┌─ Supplied entries

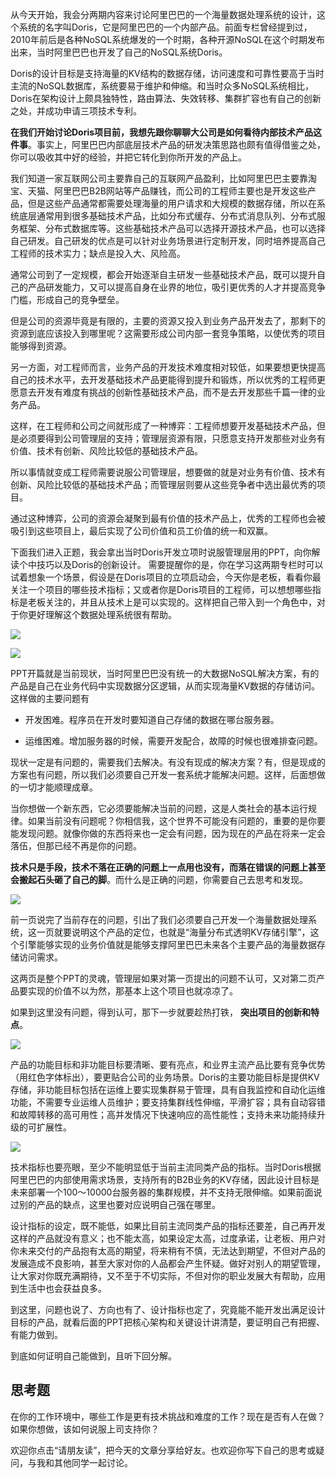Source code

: 从今天开始，我会分两期内容来讨论阿里巴巴的一个海量数据处理系统的设计，这个系统的名字叫Doris，它是阿里巴巴的一个内部产品。前面专栏曾经提到过，2010年前后是各种NoSQL系统爆发的一个时期，各种开源NoSQL在这个时期发布出来，当时阿里巴巴也开发了自己的NoSQL系统Doris。

Doris的设计目标是支持海量的KV结构的数据存储，访问速度和可靠性要高于当时主流的NoSQL数据库，系统要易于维护和伸缩。和当时众多NoSQL系统相比，Doris在架构设计上颇具独特性，路由算法、失效转移、集群扩容也有自己的创新之处，并成功申请三项技术专利。

**在我们开始讨论Doris项目前，我想先跟你聊聊大公司是如何看待内部技术产品这件事**。事实上，阿里巴巴内部底层技术产品的研发决策思路也颇有值得借鉴之处，你可以吸收其中好的经验，并把它转化到你所开发的产品上。

我们知道一家互联网公司主要靠自己的互联网产品盈利，比如阿里巴巴主要靠淘宝、天猫、阿里巴巴B2B网站等产品赚钱，而公司的工程师主要也是开发这些产品，但是这些产品通常都需要处理海量的用户请求和大规模的数据存储，所以在系统底层通常用到很多基础技术产品，比如分布式缓存、分布式消息队列、分布式服务框架、分布式数据库等。这些基础技术产品可以选择开源技术产品，也可以选择自己研发。自己研发的优点是可以针对业务场景进行定制开发，同时培养提高自己工程师的技术实力；缺点是投入大、风险高。

通常公司到了一定规模，都会开始逐渐自主研发一些基础技术产品，既可以提升自己的产品研发能力，又可以提高自身在业界的地位，吸引更优秀的人才并提高竞争门槛，形成自己的竞争壁垒。

但是公司的资源毕竟是有限的，主要的资源又投入到业务产品开发去了，那剩下的资源到底应该投入到哪里呢？这需要形成公司内部一套竞争策略，以使优秀的项目能够得到资源。

另一方面，对工程师而言，业务产品的开发技术难度相对较低，如果要想更快提高自己的技术水平，去开发基础技术产品更能得到提升和锻炼，所以优秀的工程师更愿意去开发有难度有挑战的创新性基础技术产品，而不是去开发那些千篇一律的业务产品。

这样，在工程师和公司之间就形成了一种博弈：工程师想要开发基础技术产品，但是必须要得到公司管理层的支持；管理层资源有限，只愿意支持开发那些对业务有价值、技术有创新、风险比较低的基础技术产品。

所以事情就变成工程师需要说服公司管理层，想要做的就是对业务有价值、技术有创新、风险比较低的基础技术产品；而管理层则要从这些竞争者中选出最优秀的项目。

通过这种博弈，公司的资源会凝聚到最有价值的技术产品上，优秀的工程师也会被吸引到这些项目上，最后实现了公司价值和员工价值的统一和双赢。

下面我们进入正题，我会拿出当时Doris开发立项时说服管理层用的PPT，向你解读个中技巧以及Doris的创新设计。 需要提醒你的是，你在学习这两期专栏时可以试着想象一个场景，假设是在Doris项目的立项启动会，今天你是老板，看看你最关注一个项目的哪些技术指标；又或者你是Doris项目的工程师，可以想想哪些指标是老板关注的，并且从技术上是可以实现的。这样把自己带入到一个角色中，对于你更好理解这个数据处理系统很有帮助。

![](https://static001.geekbang.org/resource/image/60/05/604b240c9adaff2d84e9603d96e54905.png?wh=1250*854)

![](https://static001.geekbang.org/resource/image/05/b2/055f0ba8cfd561e306c7345e6c0cc7b2.png?wh=1246*832)

PPT开篇就是当前现状，当时阿里巴巴没有统一的大数据NoSQL解决方案，有的产品是自己在业务代码中实现数据分区逻辑，从而实现海量KV数据的存储访问。这样做的主要问题有

- 开发困难。程序员在开发时要知道自己存储的数据在哪台服务器。

- 运维困难。增加服务器的时候，需要开发配合，故障的时候也很难排查问题。


现状一定是有问题的，需要我们去解决。有没有现成的解决方案？有，但是现成的方案也有问题，所以我们必须要自己开发一套系统才能解决问题。这样，后面想做的一切才能顺理成章。

当你想做一个新东西，它必须要能解决当前的问题，这是人类社会的基本运行规律。如果当前没有问题呢？你相信我，这个世界不可能没有问题的，重要的是你要能发现问题。就像你做的东西将来也一定会有问题，因为现在的产品在将来一定会落伍，但那已经不再是你的问题。

**技术只是手段，技术不落在正确的问题上一点用也没有，而落在错误的问题上甚至会搬起石头砸了自己的脚**。而什么是正确的问题，你需要自己去思考和发现。

![](https://static001.geekbang.org/resource/image/29/fd/2968c50bd69d1d7574d4eec40207b8fd.png?wh=958*678)

前一页说完了当前存在的问题，引出了我们必须要自己开发一个海量数据处理系统，这一页就要说明这个产品的定位，也就是“海量分布式透明KV存储引擎”，这个引擎能够实现的业务价值就是能够支撑阿里巴巴未来各个主要产品的海量数据存储访问需求。

这两页是整个PPT的灵魂，管理层如果对第一页提出的问题不认可，又对第二页产品要实现的价值不以为然，那基本上这个项目也就凉凉了。

如果到这里没有问题，得到认可，那下一步就要趁热打铁， **突出项目的创新和特点**。

![](https://static001.geekbang.org/resource/image/a5/58/a50720fdba66389dd7d75d2871e75f58.png?wh=1246*890)

产品的功能目标和非功能目标要清晰、要有亮点，和业界主流产品比要有竞争优势（用红色字体标出），要更贴合公司的业务场景。Doris的主要功能目标是提供KV存储，非功能目标包括在运维上要实现集群易于管理，具有自我监控和自动化运维功能，不需要专业运维人员维护；要支持集群线性伸缩，平滑扩容；具有自动容错和故障转移的高可用性；高并发情况下快速响应的高性能性；支持未来功能持续升级的可扩展性。

![](https://static001.geekbang.org/resource/image/2c/43/2c86070b16950dd1e3976a9e20e42d43.png?wh=1250*908)

技术指标也要亮眼，至少不能明显低于当前主流同类产品的指标。当时Doris根据阿里巴巴的内部使用需求场景，支持所有的B2B业务的KV存储，因此设计目标是未来部署一个100～10000台服务器的集群规模，并不支持无限伸缩。如果前面说过别的产品的缺点，这里也要对应说明自己强在哪里。

设计指标的设定，既不能低，如果比目前主流同类产品的指标还要差，自己再开发这样的产品就没有意义；也不能太高，如果设定太高，过度承诺，让老板、用户对你未来交付的产品抱有太高的期望，将来稍有不慎，无法达到期望，不但对产品的发展造成不良影响，甚至大家对你的人品都会产生怀疑。做好对别人的期望管理，让大家对你既充满期待，又不至于不切实际，不但对你的职业发展大有帮助，应用到生活中也会获益良多。

到这里，问题也说了、方向也有了、设计指标也定了，究竟能不能开发出满足设计目标的产品，就看后面的PPT把核心架构和关键设计讲清楚，要证明自己有把握、有能力做到。

到底如何证明自己能做到，且听下回分解。

## 思考题

在你的工作环境中，哪些工作是更有技术挑战和难度的工作？现在是否有人在做？如果你想做，该如何说服上司支持你？

欢迎你点击“请朋友读”，把今天的文章分享给好友。也欢迎你写下自己的思考或疑问，与我和其他同学一起讨论。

└─

Aim of the task: Transcribe the listing above in full and exactly; no pictures belong in the copy.

Exercise output:
Source code

: 从今天开始，我会分两期内容来讨论阿里巴巴的一个海量数据处理系统的设计，这个系统的名字叫Doris，它是阿里巴巴的一个内部产品。前面专栏曾经提到过，2010年前后是各种NoSQL系统爆发的一个时期，各种开源NoSQL在这个时期发布出来，当时阿里巴巴也开发了自己的NoSQL系统Doris。

Doris的设计目标是支持海量的KV结构的数据存储，访问速度和可靠性要高于当时主流的NoSQL数据库，系统要易于维护和伸缩。和当时众多NoSQL系统相比，Doris在架构设计上颇具独特性，路由算法、失效转移、集群扩容也有自己的创新之处，并成功申请三项技术专利。

**在我们开始讨论Doris项目前，我想先跟你聊聊大公司是如何看待内部技术产品这件事**。事实上，阿里巴巴内部底层技术产品的研发决策思路也颇有值得借鉴之处，你可以吸收其中好的经验，并把它转化到你所开发的产品上。

我们知道一家互联网公司主要靠自己的互联网产品盈利，比如阿里巴巴主要靠淘宝、天猫、阿里巴巴B2B网站等产品赚钱，而公司的工程师主要也是开发这些产品，但是这些产品通常都需要处理海量的用户请求和大规模的数据存储，所以在系统底层通常用到很多基础技术产品，比如分布式缓存、分布式消息队列、分布式服务框架、分布式数据库等。这些基础技术产品可以选择开源技术产品，也可以选择自己研发。自己研发的优点是可以针对业务场景进行定制开发，同时培养提高自己工程师的技术实力；缺点是投入大、风险高。

通常公司到了一定规模，都会开始逐渐自主研发一些基础技术产品，既可以提升自己的产品研发能力，又可以提高自身在业界的地位，吸引更优秀的人才并提高竞争门槛，形成自己的竞争壁垒。

但是公司的资源毕竟是有限的，主要的资源又投入到业务产品开发去了，那剩下的资源到底应该投入到哪里呢？这需要形成公司内部一套竞争策略，以使优秀的项目能够得到资源。

另一方面，对工程师而言，业务产品的开发技术难度相对较低，如果要想更快提高自己的技术水平，去开发基础技术产品更能得到提升和锻炼，所以优秀的工程师更愿意去开发有难度有挑战的创新性基础技术产品，而不是去开发那些千篇一律的业务产品。

这样，在工程师和公司之间就形成了一种博弈：工程师想要开发基础技术产品，但是必须要得到公司管理层的支持；管理层资源有限，只愿意支持开发那些对业务有价值、技术有创新、风险比较低的基础技术产品。

所以事情就变成工程师需要说服公司管理层，想要做的就是对业务有价值、技术有创新、风险比较低的基础技术产品；而管理层则要从这些竞争者中选出最优秀的项目。

通过这种博弈，公司的资源会凝聚到最有价值的技术产品上，优秀的工程师也会被吸引到这些项目上，最后实现了公司价值和员工价值的统一和双赢。

下面我们进入正题，我会拿出当时Doris开发立项时说服管理层用的PPT，向你解读个中技巧以及Doris的创新设计。 需要提醒你的是，你在学习这两期专栏时可以试着想象一个场景，假设是在Doris项目的立项启动会，今天你是老板，看看你最关注一个项目的哪些技术指标；又或者你是Doris项目的工程师，可以想想哪些指标是老板关注的，并且从技术上是可以实现的。这样把自己带入到一个角色中，对于你更好理解这个数据处理系统很有帮助。

![](https://static001.geekbang.org/resource/image/60/05/604b240c9adaff2d84e9603d96e54905.png?wh=1250*854)

![](https://static001.geekbang.org/resource/image/05/b2/055f0ba8cfd561e306c7345e6c0cc7b2.png?wh=1246*832)

PPT开篇就是当前现状，当时阿里巴巴没有统一的大数据NoSQL解决方案，有的产品是自己在业务代码中实现数据分区逻辑，从而实现海量KV数据的存储访问。这样做的主要问题有

- 开发困难。程序员在开发时要知道自己存储的数据在哪台服务器。

- 运维困难。增加服务器的时候，需要开发配合，故障的时候也很难排查问题。


现状一定是有问题的，需要我们去解决。有没有现成的解决方案？有，但是现成的方案也有问题，所以我们必须要自己开发一套系统才能解决问题。这样，后面想做的一切才能顺理成章。

当你想做一个新东西，它必须要能解决当前的问题，这是人类社会的基本运行规律。如果当前没有问题呢？你相信我，这个世界不可能没有问题的，重要的是你要能发现问题。就像你做的东西将来也一定会有问题，因为现在的产品在将来一定会落伍，但那已经不再是你的问题。

**技术只是手段，技术不落在正确的问题上一点用也没有，而落在错误的问题上甚至会搬起石头砸了自己的脚**。而什么是正确的问题，你需要自己去思考和发现。

![](https://static001.geekbang.org/resource/image/29/fd/2968c50bd69d1d7574d4eec40207b8fd.png?wh=958*678)

前一页说完了当前存在的问题，引出了我们必须要自己开发一个海量数据处理系统，这一页就要说明这个产品的定位，也就是“海量分布式透明KV存储引擎”，这个引擎能够实现的业务价值就是能够支撑阿里巴巴未来各个主要产品的海量数据存储访问需求。

这两页是整个PPT的灵魂，管理层如果对第一页提出的问题不认可，又对第二页产品要实现的价值不以为然，那基本上这个项目也就凉凉了。

如果到这里没有问题，得到认可，那下一步就要趁热打铁， **突出项目的创新和特点**。

![](https://static001.geekbang.org/resource/image/a5/58/a50720fdba66389dd7d75d2871e75f58.png?wh=1246*890)

产品的功能目标和非功能目标要清晰、要有亮点，和业界主流产品比要有竞争优势（用红色字体标出），要更贴合公司的业务场景。Doris的主要功能目标是提供KV存储，非功能目标包括在运维上要实现集群易于管理，具有自我监控和自动化运维功能，不需要专业运维人员维护；要支持集群线性伸缩，平滑扩容；具有自动容错和故障转移的高可用性；高并发情况下快速响应的高性能性；支持未来功能持续升级的可扩展性。

![](https://static001.geekbang.org/resource/image/2c/43/2c86070b16950dd1e3976a9e20e42d43.png?wh=1250*908)

技术指标也要亮眼，至少不能明显低于当前主流同类产品的指标。当时Doris根据阿里巴巴的内部使用需求场景，支持所有的B2B业务的KV存储，因此设计目标是未来部署一个100～10000台服务器的集群规模，并不支持无限伸缩。如果前面说过别的产品的缺点，这里也要对应说明自己强在哪里。

设计指标的设定，既不能低，如果比目前主流同类产品的指标还要差，自己再开发这样的产品就没有意义；也不能太高，如果设定太高，过度承诺，让老板、用户对你未来交付的产品抱有太高的期望，将来稍有不慎，无法达到期望，不但对产品的发展造成不良影响，甚至大家对你的人品都会产生怀疑。做好对别人的期望管理，让大家对你既充满期待，又不至于不切实际，不但对你的职业发展大有帮助，应用到生活中也会获益良多。

到这里，问题也说了、方向也有了、设计指标也定了，究竟能不能开发出满足设计目标的产品，就看后面的PPT把核心架构和关键设计讲清楚，要证明自己有把握、有能力做到。

到底如何证明自己能做到，且听下回分解。

## 思考题

在你的工作环境中，哪些工作是更有技术挑战和难度的工作？现在是否有人在做？如果你想做，该如何说服上司支持你？

欢迎你点击“请朋友读”，把今天的文章分享给好友。也欢迎你写下自己的思考或疑问，与我和其他同学一起讨论。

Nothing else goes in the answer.